Geological storage
Source: BGR
Targets of this subject area:
- Determination of interfacial properties for the system rock – CO2-rich fluid – formation water.
- Measurement of reaction kinetics and thermodynamic stability of different minerals as a function of fluid compositions.
- Simulation of geochemical reactions to optimize experimental design and to predict geochemical reactions with very low rates.
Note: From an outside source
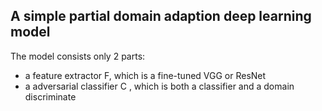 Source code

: ## A simple partial domain adaption deep learning model

The model consists only 2 parts:
- a feature extractor F, which is a fine-tuned VGG or ResNet
- a adversarial classifier C , which is both a classifier and a domain discriminate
- Studying the influence of geochemical rock alteration on mechanical properties of rock material by combined geochemical and geomechanical investigations.
Partners:
Source: BGR
The permeability of a geological structure controls its suitability as a storage site for fluids such as CO2. Its permeability depends on the volume and connectivity of the pores. If there is more than one fluid present in the rock, interfacial properties are also important. Therefore, interfacial tensions between CO2-rich fluids and formation water as well as contact angles between fluids and rocks will be measured experimentally.
Source: BGR
For an assessment of geochemical reactions of CO2-rich fluids with formation water and reservoir or barrier rocks under in situ conditions, data on reaction kinetics and thermodynamic stability of various minerals will be determined experimentally. In the experiments, mineral separates and “typical” reservoir rocks will be allowed to react with synthetic formation water and process fluids under reservoir temperature and pressure conditions. Experiments will be performed in inert batch or flow-through reactors. The composition of minerals/rocks and fluids will be analysed before and after the experiment to observe the geochemical reactions.
To optimize experimental design (e.g., time scales), simulation of experiments will be performed. Experimentally determined data, in turn, will be used to improve the data base for modelling. This way, it will be possible to also predict geochemical reactions with very low reaction rates.
Source: MLU
Furthermore, it will be investigated in combined geochemical/geomechanical experiments if observed mineralogical/geochemical changes influence mechanical properties of the rock material.
For this, as a first step, CO2-rich fluids will be pumped through selected rock samples in coupled autoclaves under reservoir pressures and temperatures. As a second step, mechanical properties of the geochemically altered rock samples will be investigated to deduce information about the likeliness of fracturing and, hence, the long-term stability of the storage complex.